**HOW TO COMPLETE THIS TASK**
Retype exactly what runs from the first line of the data to the line with "Papers'' journal club", keeping both of those lines and skipping pictures.

[[ RECORD SET open ]]

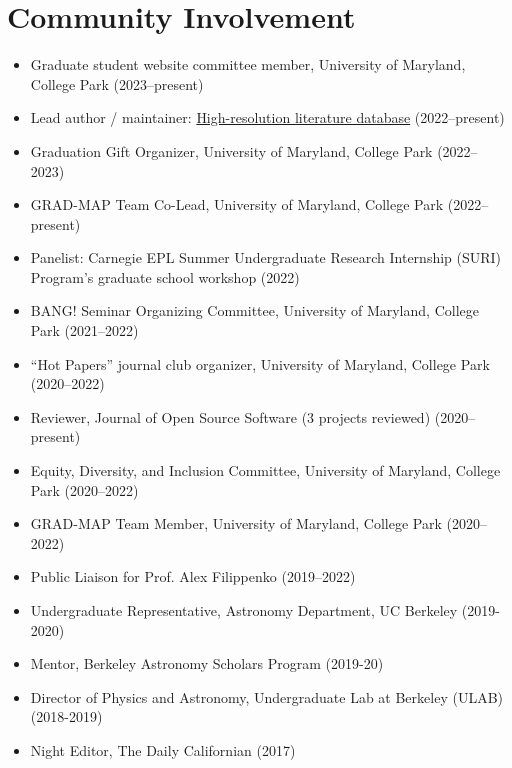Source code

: \documentclass[letterpaper,10.5pt]{article}
\newcommand{\resumeItem}[2]{
  \item\small{
    \textbf{#1}{#2 \vspace{-2pt}}
  }
}
\newcommand{\resumeItemListStart}{\begin{itemize}}
\newcommand{\resumeItemListEnd}{\end{itemize}\vspace{-5pt}}
\newcommand{\shorterSection}[1]{\vspace{-10pt}\section{#1}}
\begin{document}
\vspace{-6pt}
\shorterSection{Community Involvement}
\resumeItemListStart
\resumeItem{}{Graduate student website committee member, University of Maryland, College Park (2023--present)}
\resumeItem{}{Lead author / maintainer: \href{https://www.arjunsavel.com/hires_papers.html}{High-resolution literature database} (2022--present)}
\resumeItem{}{Graduation Gift Organizer, University of Maryland, College Park (2022--2023)}
\resumeItem{}{GRAD-MAP Team Co-Lead, University of Maryland, College Park (2022--present)}
\resumeItem{}{Panelist: Carnegie EPL Summer Undergraduate Research Internship (SURI) Program’s graduate school workshop (2022)}
\resumeItem{}{BANG! Seminar Organizing Committee, University of Maryland, College Park (2021--2022)}
\resumeItem{}{``Hot Papers'' journal club organizer, University of Maryland, College Park (2020--2022)}
\resumeItem{}{Reviewer, Journal of Open Source Software (3 projects reviewed) (2020--present)}
\resumeItem{}{Equity, Diversity, and Inclusion Committee, University of Maryland, College Park (2020--2022)}
\resumeItem{}{GRAD-MAP Team Member, University of Maryland, College Park (2020--2022)}
\resumeItem{}{Public Liaison for Prof. Alex Filippenko (2019--2022)}
\resumeItem{}{Undergraduate Representative, Astronomy Department, UC Berkeley (2019-2020)}
\resumeItem{}{Mentor, Berkeley Astronomy Scholars Program (2019-20)}
\resumeItem{}{Director of Physics and Astronomy, Undergraduate Lab at Berkeley (ULAB) (2018-2019)}
\resumeItem{}{Night Editor, The Daily Californian (2017)}
\resumeItemListEnd


\end{document}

[[ RECORD SET closed ]]

**ANSWER SPACE**
Source code

: \documentclass[letterpaper,10.5pt]{article}
\newcommand{\resumeItem}[2]{
  \item\small{
    \textbf{#1}{#2 \vspace{-2pt}}
  }
}
\newcommand{\resumeItemListStart}{\begin{itemize}}
\newcommand{\resumeItemListEnd}{\end{itemize}\vspace{-5pt}}
\newcommand{\shorterSection}[1]{\vspace{-10pt}\section{#1}}
\begin{document}
\vspace{-6pt}
\shorterSection{Community Involvement}
\resumeItemListStart
\resumeItem{}{Graduate student website committee member, University of Maryland, College Park (2023--present)}
\resumeItem{}{Lead author / maintainer: \href{https://www.arjunsavel.com/hires_papers.html}{High-resolution literature database} (2022--present)}
\resumeItem{}{Graduation Gift Organizer, University of Maryland, College Park (2022--2023)}
\resumeItem{}{GRAD-MAP Team Co-Lead, University of Maryland, College Park (2022--present)}
\resumeItem{}{Panelist: Carnegie EPL Summer Undergraduate Research Internship (SURI) Program’s graduate school workshop (2022)}
\resumeItem{}{BANG! Seminar Organizing Committee, University of Maryland, College Park (2021--2022)}
\resumeItem{}{``Hot Papers'' journal club organizer, University of Maryland, College Park (2020--2022)}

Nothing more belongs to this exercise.